A Unique Fingertip Sensor Helps Robots Touch The World Around Them

Robots need love, too. That’s why MIT researchers have added a touch-force sensor to the robotic Baxter, allowing him to register gentle caresses, tender hand-holding, and the sense the he is loved and in love. Okay, not really. But now Baxter, a robot used in manufacturing and to perform repetitive tasks, can carry out those tasks with a certain gentleness and grace thanks to the addition of force pads on his pinchy fingers.

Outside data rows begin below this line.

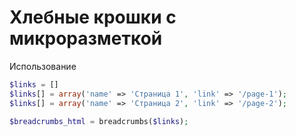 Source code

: # Хлебные крошки с микроразметкой
Использование

```php
$links = []
$links[] = array('name' => 'Страница 1', 'link' => '/page-1');
$links[] = array('name' => 'Страница 2', 'link' => '/page-2');

$breadcrumbs_html = breadcrumbs($links);
``` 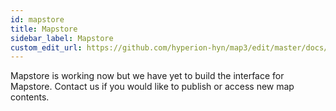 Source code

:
 ```yaml
---
id: mapstore
title: Mapstore
sidebar_label: Mapstore
custom_edit_url: https://github.com/hyperion-hyn/map3/edit/master/docs/mapstore.md
---
```


Mapstore is working now but we have yet to build the interface for Mapstore. Contact us if you would like to publish or access new map contents.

Called the GelSight, the system adds “unprecedented” sensitivity to a robot’s pinchers. By offering feedback on how hard to squeeze, it allows the robot to plug in a USB charger or even handle eggs and the like. It works using a chamber covered in thin rubber lit from the inside with color LEDs. The rubber pad, which is painted with reflective paint, deforms and reflects the shape of the object back to the sensor, which then interpolates the force used.

“I got interested in touch because I had children,” said Edward Adelson, professor of vision science at MIT. “I expected to be fascinated by watching how they used their visual systems, but I was actually more fascinated by how they used their fingers. But since I’m a vision guy, the most sensible thing, if you wanted to look at the signals coming into the finger, was to figure out a way to transform the mechanical, tactile signal into a visual signal — because if it’s an image, I know what to do with it.”

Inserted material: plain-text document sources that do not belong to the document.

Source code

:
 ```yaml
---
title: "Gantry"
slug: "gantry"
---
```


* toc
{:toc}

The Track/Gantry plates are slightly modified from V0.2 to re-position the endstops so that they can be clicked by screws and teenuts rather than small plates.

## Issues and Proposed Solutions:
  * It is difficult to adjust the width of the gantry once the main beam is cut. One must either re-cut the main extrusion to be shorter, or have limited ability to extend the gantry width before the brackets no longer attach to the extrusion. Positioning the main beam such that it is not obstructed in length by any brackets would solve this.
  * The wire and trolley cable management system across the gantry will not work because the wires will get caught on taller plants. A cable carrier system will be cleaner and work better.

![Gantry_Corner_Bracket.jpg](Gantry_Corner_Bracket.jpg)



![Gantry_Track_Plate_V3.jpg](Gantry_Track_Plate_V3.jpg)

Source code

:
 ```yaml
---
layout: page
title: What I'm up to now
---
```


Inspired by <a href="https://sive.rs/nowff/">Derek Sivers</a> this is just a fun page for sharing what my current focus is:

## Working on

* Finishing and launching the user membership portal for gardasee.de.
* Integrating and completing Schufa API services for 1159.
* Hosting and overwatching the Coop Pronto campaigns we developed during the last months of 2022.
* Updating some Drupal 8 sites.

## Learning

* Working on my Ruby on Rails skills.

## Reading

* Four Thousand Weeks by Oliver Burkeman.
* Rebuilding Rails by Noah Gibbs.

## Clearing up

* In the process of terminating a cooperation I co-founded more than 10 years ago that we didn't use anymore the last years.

In other words, instead of depending on thousands of tiny force sensors, the system “sees” the shape of the object and how close it is to the light sensors. The rubber also acts as a sticky finger pad.

The coolest thing is that the sensors have millimeter accuracy. To wit:

In Platt’s experiments, a Baxter robot from MIT spinout Rethink Robotics was equipped with a two-pincer gripper, one of whose pincers had a GelSight sensor on its tip. Using conventional computer-vision algorithms, the robot identified the dangling USB plug and attempted to grasp it. It then determined the position of the USB plug relative to its gripper from an embossed USB symbol. Although there was a 3-millimeter variation, in each of two dimensions, in where the robot grasped the plug, it was still able to insert it into a USB port that tolerated only about a millimeter’s error.